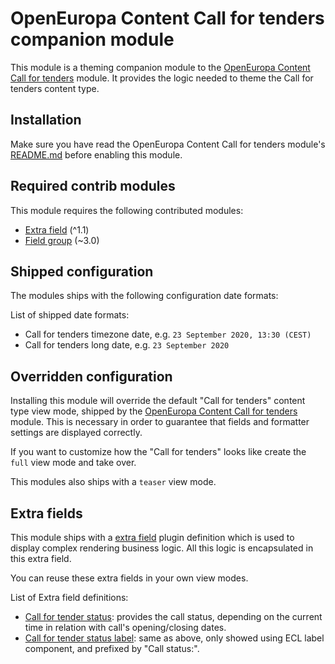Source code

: # OpenEuropa Content Call for tenders companion module

This module is a theming companion module to the [OpenEuropa Content Call for tenders](https://github.com/openeuropa/oe_content/tree/master/modules/oe_content_call_tenders) module.
It provides the logic needed to theme the Call for tenders content type.

## Installation

Make sure you have read the OpenEuropa Content Call for tenders module's [README.md](https://github.com/openeuropa/oe_content/blob/master/modules/oe_content_call_tenders/README.md)
before enabling this module.

## Required contrib modules

This module requires the following contributed modules:

* [Extra field](https://www.drupal.org/project/extra_field) (^1.1)
* [Field group](https://www.drupal.org/project/field_group) (~3.0)

## Shipped configuration

The modules ships with the following configuration date formats:

List of shipped date formats:

* Call for tenders timezone date, e.g. `23 September 2020, 13:30 (CEST)`
* Call for tenders long date, e.g. `23 September 2020`

## Overridden configuration

Installing this module will override the default "Call for tenders" content type view mode, shipped by the
[OpenEuropa Content Call for tenders](https://github.com/openeuropa/oe_content/tree/master/modules/oe_content_call_tenders)
module. This is necessary in order to guarantee that fields and formatter settings are displayed correctly.

If you want to customize how the "Call for tenders" looks like create the `full` view mode and take over.

This modules also ships with a `teaser` view mode.

## Extra fields

This module ships with a [extra field](https://www.drupal.org/project/extra_field) plugin definition which is
used to display complex rendering business logic. All this logic is encapsulated in this extra field.

You can reuse these extra fields in your own view modes.

List of Extra field definitions:

* [Call for tender status](modules/oe_content_call_tenders/src/Plugin/ExtraField/Display/CallForTendersStatusExtraField.php):
  provides the call status, depending on the current time in relation with call's opening/closing dates.
* [Call for tender status label](modules/oe_content_call_tenders/src/Plugin/ExtraField/Display/CallForTendersLabelStatusExtraField.php):
  same as above, only showed using ECL label component, and prefixed by "Call status:".
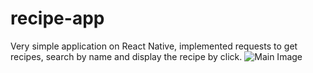 # recipe-app
Very simple application on React Native, implemented requests to get recipes, search by name and display the recipe by click.
![Main Image](https://github.com/denisislamgaleevv/recipe-app/blob/master/mainImage.jpg)
 
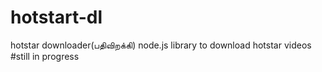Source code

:# hotstart-dl
hotstar downloader(பதிவிறக்கி)
node.js library to download hotstar videos
#still in progress
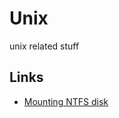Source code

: # Unix

unix related stuff

## Links

- [Mounting NTFS disk](https://www.rootusers.com/how-to-mount-a-windows-ntfs-disk-in-linux/)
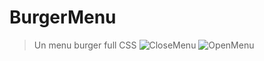 # BurgerMenu
>Un menu burger full CSS
![CloseMenu]('Data/CloseMenu.png')
![OpenMenu]('Data/OpenMenu.png')
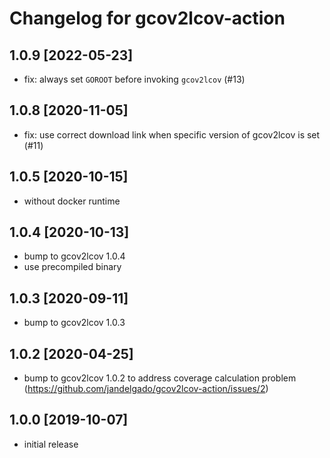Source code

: # Changelog for gcov2lcov-action

## 1.0.9 [2022-05-23]

- fix: always set `GOROOT` before invoking `gcov2lcov` (#13)

## 1.0.8 [2020-11-05]

- fix: use correct download link when specific version of gcov2lcov is set (#11)

## 1.0.5 [2020-10-15]

- without docker runtime

## 1.0.4 [2020-10-13]

- bump to gcov2lcov 1.0.4
- use precompiled binary

## 1.0.3 [2020-09-11]

- bump to gcov2lcov 1.0.3

## 1.0.2 [2020-04-25]

- bump to gcov2lcov 1.0.2 to address coverage calculation problem
  (<https://github.com/jandelgado/gcov2lcov-action/issues/2>)

## 1.0.0 [2019-10-07]

- initial release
================
- **Task requirements**
Your job is to copy out every line from the records above that has the word "companion".

- **Answer to the problem**
: # OpenEuropa Content Call for tenders companion module
This module is a theming companion module to the [OpenEuropa Content Call for tenders](https://github.com/openeuropa/oe_content/tree/master/modules/oe_content_call_tenders) module.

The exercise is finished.